La Chevauchée de la vengeance (Ride Lonesome) – de Budd Boetticher – 1959

Posté : 2 juillet, 2021 @ 8:00 dans 1950-1959, BOETTICHER Budd, WESTERNS | Pas de commentaires »

La Chevauchée de la vengeance

Une première scène, admirable de tension : affrontement simple et frontal de deux hommes dans un paysage de roches où la menace invisible est palpable, omniprésente, petit chef d’œuvre d’introduction, d’une efficacité absolue.

Une dernière image, superbe et apocalyptique, d’un homme seul devant un arbre en feu, au cœur d’une clairière vers laquelle toute l’action se dirigeait. L’image, dramatique et visuellement somptueuse, d’un destin qui s’accomplit…

Entre ces deux grands moments, à peine 1h10 d’un western épuré et radical, l’un des sommets de la collaboration entre Randolph Scott et Budd Boetticher. Scott tel qu’en lui-même, minéral et déterminé, hanté – encore – par la mort de son épouse des années plus tôt.

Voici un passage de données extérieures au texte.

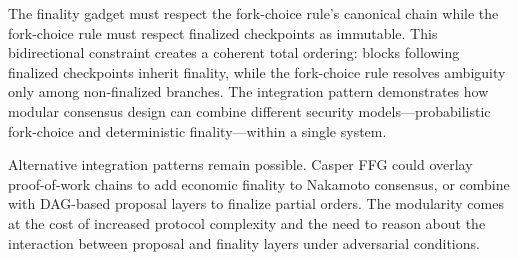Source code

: The finality gadget must respect the fork-choice rule's canonical chain while the fork-choice rule must respect finalized checkpoints as immutable. This bidirectional constraint creates a coherent total ordering: blocks following finalized checkpoints inherit finality, while the fork-choice rule resolves ambiguity only among non-finalized branches. The integration pattern demonstrates how modular consensus design can combine different security models---probabilistic fork-choice and deterministic finality---within a single system.

Alternative integration patterns remain possible. Casper FFG could overlay proof-of-work chains to add economic finality to Nakamoto consensus, or combine with DAG-based proposal layers to finalize partial orders. The modularity comes at the cost of increased protocol complexity and the need to reason about the interaction between proposal and finality layers under adversarial conditions.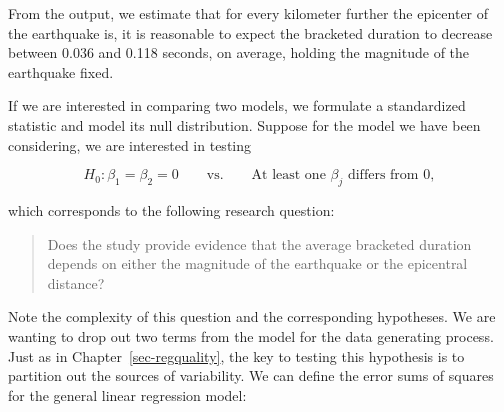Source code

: \documentclass[
  letterpaper,
  DIV=11,
  numbers=noendperiod]{scrreprt}
\theoremstyle{definition}
\theoremstyle{definition}
\theoremstyle{plain}
\theoremstyle{remark}
\begin{document}
\begin{table}

\caption{\label{tbl-regextensions-ci}Summary the linear model fit
relating the bracketed duration at locations in Greece following an
earthquake with the magnitude of the event and the distance of the
location from the center of the earthquake.}


\end{table}%

From the output, we estimate that for every kilometer further the
epicenter of the earthquake is, it is reasonable to expect the bracketed
duration to decrease between 0.036 and 0.118 seconds, on average,
holding the magnitude of the earthquake fixed.

If we are interested in comparing two models, we formulate a
standardized statistic and model its null distribution. Suppose for the
model we have been considering, we are interested in testing

\[H_0: \beta_1 = \beta_2 = 0 \qquad \text{vs.} \qquad \text{At least one } \beta_j \text{ differs from 0},\]

which corresponds to the following research question:

\begin{quote}
Does the study provide evidence that the average bracketed duration
depends on either the magnitude of the earthquake or the epicentral
distance?
\end{quote}

Note the complexity of this question and the corresponding hypotheses.
We are wanting to drop out two terms from the model for the data
generating process. Just as in Chapter~\ref{sec-regquality}, the key to
testing this hypothesis is to partition out the sources of variability.
We can define the error sums of squares for the general linear
regression model:
\end{document}
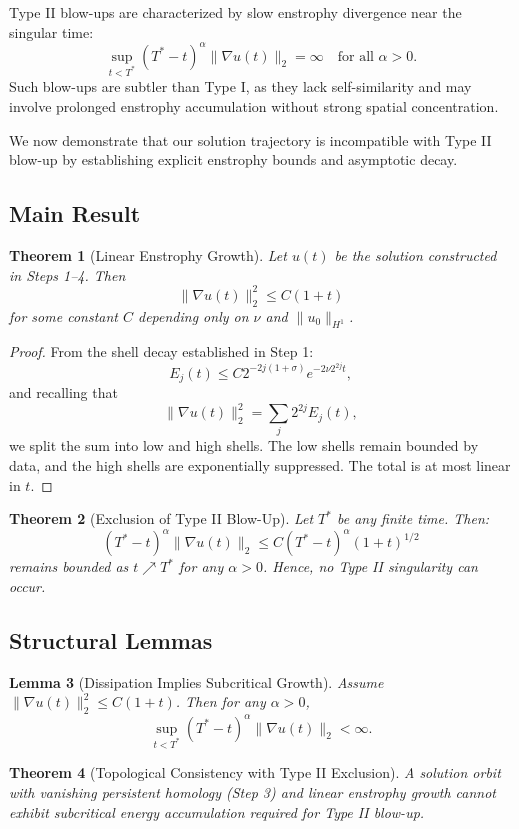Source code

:\documentclass[11pt]{article}
\newtheorem{theorem}{Theorem}[section]
\newtheorem{lemma}[theorem]{Lemma}
\theoremstyle{definition}
\begin{document}
Type II blow-ups are characterized by slow enstrophy divergence near the singular time:
\[
\sup_{t < T^*} (T^* - t)^\alpha \|\nabla u(t)\|_2 = \infty \quad \text{for all } \alpha > 0.
\]
Such blow-ups are subtler than Type I, as they lack self-similarity and may involve prolonged enstrophy accumulation without strong spatial concentration.

We now demonstrate that our solution trajectory is incompatible with Type II blow-up by establishing explicit enstrophy bounds and asymptotic decay.

\subsection*{Main Result}
\begin{theorem}[Linear Enstrophy Growth]
Let $u(t)$ be the solution constructed in Steps 1--4. Then
\[
\|\nabla u(t)\|_2^2 \le C(1 + t)
\]
for some constant $C$ depending only on $\nu$ and $\|u_0\|_{H^1}$.
\end{theorem}

\begin{proof}
From the shell decay established in Step 1:
\[
E_j(t) \le C 2^{-2j(1+\sigma)} e^{-2\nu 2^{2j} t},
\]
and recalling that
\[
\|\nabla u(t)\|_2^2 = \sum_j 2^{2j} E_j(t),
\]
we split the sum into low and high shells. The low shells remain bounded by data, and the high shells are exponentially suppressed. The total is at most linear in $t$.
\end{proof}

\begin{theorem}[Exclusion of Type II Blow-Up]
Let $T^*$ be any finite time. Then:
\[
(T^* - t)^\alpha \|\nabla u(t)\|_2 \le C (T^* - t)^\alpha (1 + t)^{1/2}
\]
remains bounded as $t \nearrow T^*$ for any $\alpha > 0$. Hence, no Type II singularity can occur.
\end{theorem}

\subsection*{Structural Lemmas}
\begin{lemma}[Dissipation Implies Subcritical Growth]
Assume $\|\nabla u(t)\|_2^2 \le C(1 + t)$. Then for any $\alpha > 0$,
\[
\sup_{t < T^*} (T^* - t)^\alpha \|\nabla u(t)\|_2 < \infty.
\]
\end{lemma}

\begin{theorem}[Topological Consistency with Type II Exclusion]
A solution orbit with vanishing persistent homology (Step 3) and linear enstrophy growth cannot exhibit subcritical energy accumulation required for Type II blow-up.
\end{theorem}
\end{document}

Une histoire de vengeance, donc, une nouvelle fois, qui vient troubler un schéma westernien que l’on croît connaître par cœur : celui du chasseur de prime traqué par le frère de sa proie, qui fait alliance de circonstance avec un rival qui finira par se retourner contre lui.

Schéma classique, mais western constamment surprenant, et étrangement apaisé, bienveillant, et optimiste malgré la noirceur et la violence du propos. Boetticher utilise ces personnages archétypaux et ces paysages si typiques du genre pour détourner les poncifs du western.

L’histoire de vengeance devient celle d’accomplissements personnels, un western humain, original, et passionnant.

Victor – de Claude Heymann – 1951

Posté : 1 juillet, 2021 @ 8:00 dans 1950-1959, GABIN Jean, HEYMANN Claude | Pas de commentaires »

Victor

Pas le plus prestigieux des films de Gabin, pas le meilleur non plus, loin de là. Ce Victor est même l’un des plus approximatifs de ces années d’après-guerre, par ailleurs nettement plus intéressantes que ce que l’acteur lui-même en disait.

Il fait d’ailleurs ce qu’il peut, Gabin, pour donner du poids à ce personnage qui en manque cruellement. Victor, brave homme qui sort de prison où il a purgé un an à la place de celui qu’il considère comme son meilleur ami, qui vit avec celle dont il croit être amoureux.

Ces deux là forment la seule originalité du film : Françoise Christophe (et sa voix à la Michèle Morgan) et Jacques Castellot, couple libre, voire libertin, dont l’avidité et la mesquinerie affichée cachent une vérité plus complexe.

La principale limite, c’est Claude Heymann, réalisateur et scénariste, qui adapte une pièce d’Henry Bernstein (l’auteur du Bonheur, de Samson ou du Messager) avec une nonchalance assez rare.

Les dialogues, notamment, sont d’une maladresse confondante, Gabin lui-même semblant mal à l’aise, surjouant parfois pour tenter de donner du naturel à des situations qui manquent.

Mal construit, le film manque d’intensité. Heymann foire les grands moments dramatiques, utilise maladroitement les ellipses, et fait de Brigitte Auber une sorte de potiche sans grand-chose à jouer.

Pas désagréable pour autant, Victor est une curiosité. Entre la douceur assez convenue de Brigitte Auber et la liberté très moderne d’une Françoise Christophe nettement plus complexe, le film est constamment le cul entre deux chaises.

En demi-teinte donc, ce Victor pas désagréable, une curiosité et un rôle plutôt attachant pour Gabin, dont la réplique finale (« C’est comme ça ! ») est assez réjouissante.